Une méthodologie internationale
Elargissant l’échantillon sondé à 90.000 au lieu de 60.000 précédemment, cette enquête présente un niveau de lecture inédit, avec une ventilation régionale des principaux indicateurs liés au chômage. Des chiffres qui mettent en exergue des écarts flagrants entre certaines régions du Royaume, rappelant plus que jamais la nécessaire refonte du modèle national de développement…
Bref rappel des statistiques de l’emploi en 2017, telles que publiées en février dernier par le HCP:
Entre 2016 et 2017, le volume de l’emploi est passé de 10.613.000 à 10.699.000 actifs occupés, ce qui correspond à une création nette de 86.000 postes, 31.000 en milieu urbain et 55.000 en milieu rural, contre une perte nette de 37.000 postes une année auparavant.
Les emplois créés se répartissent entre 57.000 emplois rémunérés et 29.000 non rémunérés. Par secteur d’activité, "l’agriculture, forêt et pêche" a créé 42.000 emplois, les "services" 26.000, le "BTP" 11.000 et "l’industrie y compris l'artisanat" 7.000.
En l’absence d’Ahmed Lahlimi, qui s’est excusé pour des raisons de santé, les hauts responsables du HCP n’ont pas souhaité s’appesantir sur ce dernier chiffre, suite à la polémique née de l’écart flagrant avec les chiffres communiqués par le ministre de l’Industrie Moulay Hafid Elalamy.
Le HCP n’en démord pas pour autant. En substance, son principal argument réside dans la méthodologie retenue, basée sur des modèles adoptés par les plus grandes instances internationales: Banque mondiale, FMI, ONU,…
6 régions sur 12 abritent la quasi-totalité des chômeurs!
Avec 49.000 chômeurs de plus en 2017, le taux de chômage national est passé de 9,9% à 10,2%, portant l'effectif global de chômeurs à 1.216.000. Les femmes sont particulièrement touchées, avec un taux de 14,7% contre 8,8% pour les hommes. Selon le HCP, les femmes "en dehors du marché de travail" seraient au nombre de 10 millions…

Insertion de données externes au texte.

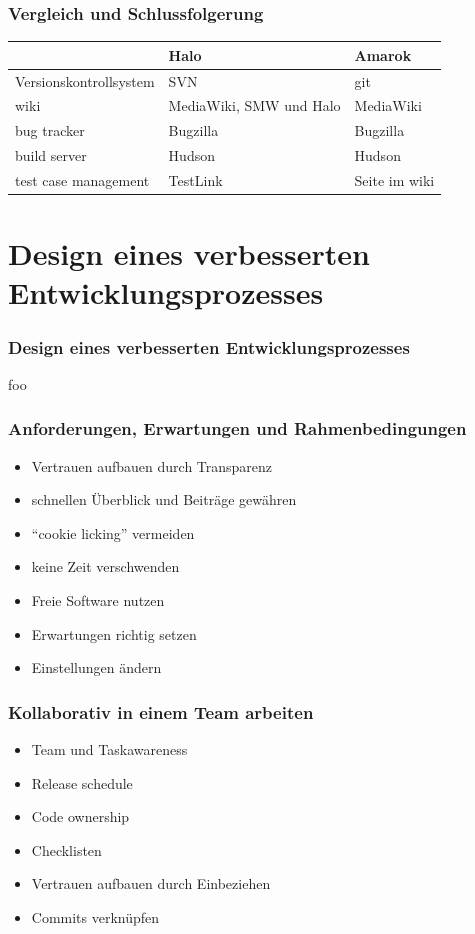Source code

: \documentclass{beamer}
\begin{document}
\begin{frame}
\frametitle{Vergleich und Schlussfolgerung}
\begin{tabularx}{\textwidth}{|X|X|X|}
\hline
 & Halo & Amarok\\
\hline \hline
Versionskontrollsystem & SVN & git\\
\hline
wiki & MediaWiki, SMW und Halo & MediaWiki\\
\hline
bug tracker & Bugzilla & Bugzilla\\
\hline
build server & Hudson & Hudson\\
\hline
test case management & TestLink & Seite im wiki\\
\hline
\end{tabularx}
\end{frame}

\section{Design eines verbesserten Entwicklungsprozesses}

\begin{frame}
\frametitle{Design eines verbesserten Entwicklungsprozesses}
foo
\end{frame}

\begin{frame}
\frametitle{Anforderungen, Erwartungen und Rahmenbedingungen}
\begin{itemize}
 \item Vertrauen aufbauen durch Transparenz
 \item schnellen \"Uberblick und Beitr\"age gew\"ahren
 \item ``cookie licking'' vermeiden
 \item keine Zeit verschwenden
 \item Freie Software nutzen
 \item Erwartungen richtig setzen
 \item Einstellungen \"andern
\end{itemize}
\end{frame}

\begin{frame}
\frametitle{Kollaborativ in einem Team arbeiten}
\begin{itemize}
 \item Team und Taskawareness
 \item Release schedule
 \item Code ownership
 \item Checklisten
 \item Vertrauen aufbauen durch Einbeziehen
 \item Commits verkn\"upfen
\end{itemize}
\end{frame}
\end{document}
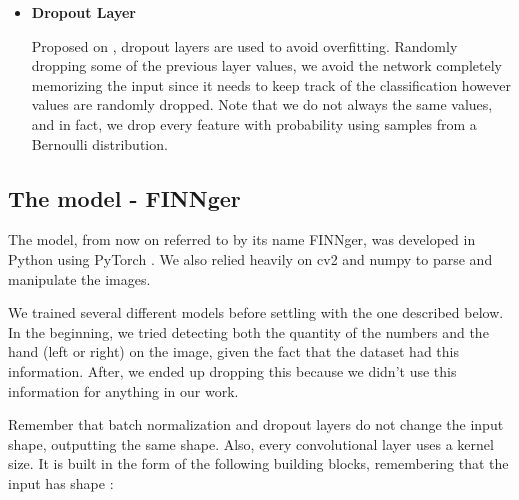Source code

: \documentclass[conference]{IEEEtran}
\begin{document}
\begin{itemize}
\item \textbf{Dropout Layer}

Proposed on \cite{b6}, dropout layers are used to avoid overfitting. Randomly dropping some of the previous layer values, we avoid the network completely memorizing the input since it needs to keep track of the classification however values are randomly dropped. Note that we do not always the same values, and in fact, we drop every feature with probability  using samples from a Bernoulli distribution.

\end{itemize}

\subsection{The model - FINNger}

The model, from now on referred to by its name FINNger, was developed in Python using PyTorch \cite{pytorch_paper}\cite{pytorch_website}. We also relied heavily on cv2\cite{cv2} and numpy\cite{numpy} to parse and manipulate the images.

We trained several different models before settling with the one described below. In the beginning, we tried detecting both the quantity of the numbers and the hand (left or right) on the image, given the fact that the dataset had this information. After, we ended up dropping this because we didn't use this information for anything in our work.

Remember that batch normalization and dropout layers do not change the input shape, outputting the same shape. Also, every convolutional layer uses a  kernel size. It is built in the form of the following building blocks, remembering that the input has shape :
\end{document}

Plus de 8 chômeurs sur 10 (83,5%) sont des citadins, 2 sur 3 (65,2%) sont âgés de 15 à 29 ans et un peu plus du tiers (36%) sont détenteurs d’un diplôme de niveau supérieur. Egalement, 6 chômeurs sur 10 (58,4%) sont à la recherche de leur premier emploi, et 7 sur 10 (71,2%) sont au chômage depuis une année ou plus.
La ventilation régionale de ces statistiques fait ressortir d’intéressantes conclusions. Certaines des régions les plus touchées sont paradoxalement celles qui affichent un fort taux d’activité. D’autres comme les provinces du Sud ont notamment fait l’objet de stratégies sur-mesure, assorties de multiples avantages, sans se refléter pour autant sur l’employabilité…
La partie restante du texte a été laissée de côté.